Here's the relevant bits of my config if that helps:
[https://gist.github.com/nikki93/6ea403d3e2cbff2b3d32d4528edf...](https://gist.github.com/nikki93/6ea403d3e2cbff2b3d32d4528edf5ee5)

coc.nvim has pretty much worked pretty well out of the box for many languages,
and it works for me on macOS, Linux and Windows.

------
ainar-g
You don't actually need NPM and CoC. I've been using pure-VimL vim-lsc[1] for
a couple of years, and it's been serving me well. My config:

    
    
      let g:lsc_auto_map = {'Completion': 'omnifunc'}
      let g:lsc_enable_autocomplete = v:false
      let g:lsc_server_commands = {
      \  'c': {
      \    'command': 'clangd',
      \    'log_level': -1,
      \    'suppress_stderr': v:true,
      \  },
      \  'cpp': {
      \    'command': 'clangd',
      \    'log_level': -1,
      \    'suppress_stderr': v:true,
      \  },
      \}
    

This gives me code completion and other niceness.

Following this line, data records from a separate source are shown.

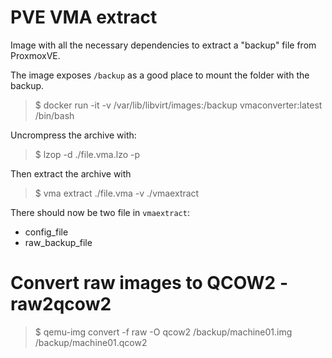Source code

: # PVE VMA extract

Image with all the necessary dependencies to extract a "backup" file from ProxmoxVE.

The image exposes `/backup` as a good place to mount the folder with the backup.

> $ docker run -it -v /var/lib/libvirt/images:/backup vmaconverter:latest /bin/bash

Uncrompress the archive with:

> $ lzop -d ./file.vma.lzo -p

Then extract the archive with 

> $ vma extract ./file.vma -v ./vmaextract

There should now be two file in `vmaextract`:

- config_file
- raw_backup_file

# Convert raw images to QCOW2 - raw2qcow2

> $ qemu-img convert -f raw -O qcow2 /backup/machine01.img /backup/machine01.qcow2
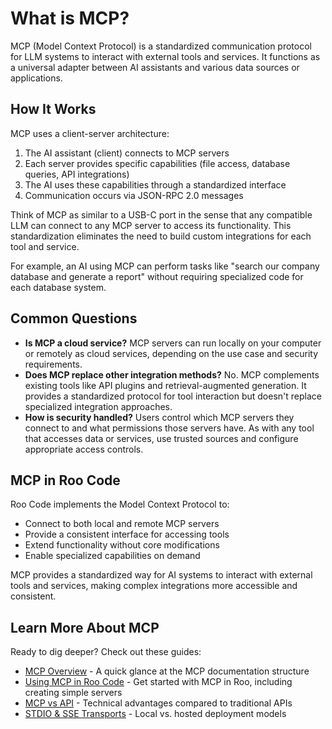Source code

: # What is MCP?

MCP (Model Context Protocol) is a standardized communication protocol for LLM systems to interact with external tools and services. It functions as a universal adapter between AI assistants and various data sources or applications.

## How It Works

MCP uses a client-server architecture:

1.  The AI assistant (client) connects to MCP servers
2.  Each server provides specific capabilities (file access, database queries, API integrations)
3.  The AI uses these capabilities through a standardized interface
4.  Communication occurs via JSON-RPC 2.0 messages

Think of MCP as similar to a USB-C port in the sense that any compatible LLM can connect to any MCP server to access its functionality. This standardization eliminates the need to build custom integrations for each tool and service.

For example, an AI using MCP can perform tasks like "search our company database and generate a report" without requiring specialized code for each database system.

## Common Questions

*   **Is MCP a cloud service?** MCP servers can run locally on your computer or remotely as cloud services, depending on the use case and security requirements.
*   **Does MCP replace other integration methods?** No. MCP complements existing tools like API plugins and retrieval-augmented generation. It provides a standardized protocol for tool interaction but doesn't replace specialized integration approaches.
*   **How is security handled?** Users control which MCP servers they connect to and what permissions those servers have. As with any tool that accesses data or services, use trusted sources and configure appropriate access controls.

## MCP in Roo Code

Roo Code implements the Model Context Protocol to:

*   Connect to both local and remote MCP servers
*   Provide a consistent interface for accessing tools
*   Extend functionality without core modifications
*   Enable specialized capabilities on demand

MCP provides a standardized way for AI systems to interact with external tools and services, making complex integrations more accessible and consistent.

## Learn More About MCP

Ready to dig deeper? Check out these guides:

*   [MCP Overview](overview.md) - A quick glance at the MCP documentation structure
*   [Using MCP in Roo Code](using-mcp-in-roo.md) - Get started with MCP in Roo, including creating simple servers
*   [MCP vs API](mcp-vs-api.md) - Technical advantages compared to traditional APIs
*   [STDIO & SSE Transports](server-transports.md) - Local vs. hosted deployment models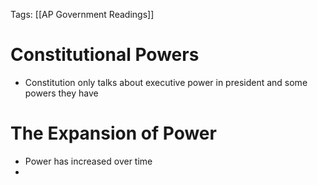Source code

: Tags: [[AP Government Readings]]

# Constitutional Powers
- Constitution only talks about executive power in president and some powers they have

# The Expansion of Power
- Power has increased over time
- 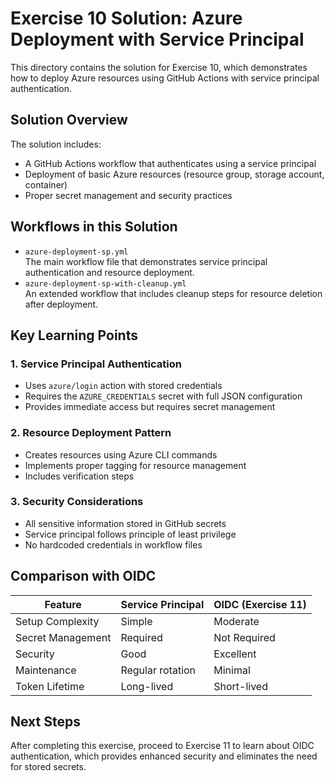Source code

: # Exercise 10 Solution: Azure Deployment with Service Principal

This directory contains the solution for Exercise 10, which demonstrates how to deploy Azure resources using GitHub Actions with service principal authentication.

## Solution Overview

The solution includes:
- A GitHub Actions workflow that authenticates using a service principal
- Deployment of basic Azure resources (resource group, storage account, container)
- Proper secret management and security practices

## Workflows in this Solution
- `azure-deployment-sp.yml`  
  The main workflow file that demonstrates service principal authentication and resource deployment.
- `azure-deployment-sp-with-cleanup.yml`  
  An extended workflow that includes cleanup steps for resource deletion after deployment.

## Key Learning Points

### 1. Service Principal Authentication
- Uses `azure/login` action with stored credentials
- Requires the `AZURE_CREDENTIALS` secret with full JSON configuration
- Provides immediate access but requires secret management

### 2. Resource Deployment Pattern
- Creates resources using Azure CLI commands
- Implements proper tagging for resource management
- Includes verification steps

### 3. Security Considerations
- All sensitive information stored in GitHub secrets
- Service principal follows principle of least privilege
- No hardcoded credentials in workflow files

## Comparison with OIDC
| Feature | Service Principal | OIDC (Exercise 11) |
|---------|------------------|-------------------|
| Setup Complexity | Simple | Moderate |
| Secret Management | Required | Not Required |
| Security | Good | Excellent |
| Maintenance | Regular rotation | Minimal |
| Token Lifetime | Long-lived | Short-lived |

## Next Steps
After completing this exercise, proceed to Exercise 11 to learn about OIDC authentication, which provides enhanced security and eliminates the need for stored secrets.
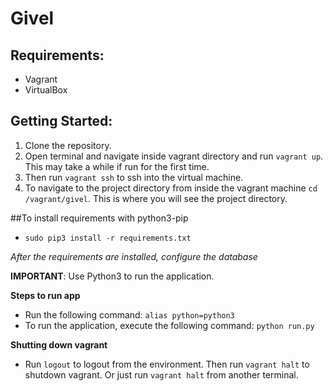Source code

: # Givel

## Requirements:
- Vagrant
- VirtualBox

## Getting Started:
1. Clone the repository.
2. Open terminal and navigate inside vagrant directory and run `vagrant up`. 
   This may take a while if run for the first time.
3. Then run `vagrant ssh` to ssh into the virtual machine.
4. To navigate to the project directory from inside the vagrant machine
   `cd /vagrant/givel`. This is where you will see the project directory.

##To install requirements with python3-pip
- `sudo pip3 install -r requirements.txt`


*After the requirements are installed, configure the database*


**IMPORTANT**: Use Python3 to run the application. 

**Steps to run app**
- Run the following command:
   `alias python=python3`
- To run the application, execute the following command:
   `python run.py`


**Shutting down vagrant**
- Run `logout` to logout from the environment. Then run `vagrant halt` to shutdown 
  vagrant. Or just run `vagrant halt` from another terminal.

With Vim 8.1, you don't even need a package manager, since there is one built
in. Just clone the Git repo into your ~/.vim/pack/vim-lsc/start/vim-lsc/.

[1] [https://github.com/natebosch/vim-lsc](https://github.com/natebosch/vim-
lsc)

------
benreesman
+1 for clangd (not to mention clang-tidy and clang-format). On Ubuntu 20.04
clang-10 is is in the standard repositories (I’ve heard it’s well-supported on
other distributions), and the setup is seamless.

clangd eats big-ass, hairy, template-heavy TUs for breakfast as concerns
responsiveness, and I have yet to see it make a mistaken autocomplete
suggestion or fail to find a declaration that I agreed with. It’s easily the
equal in precision of the Intellisense server that some of my colleagues use
and doesn’t bog down the same way. Even the method renaming is pretty solid.

For me at least it’s a small but consistent productivity increase over any of
the alternatives I’m aware of and fits into your existing emacs/vim/vscode
workflow.

Would download for free again.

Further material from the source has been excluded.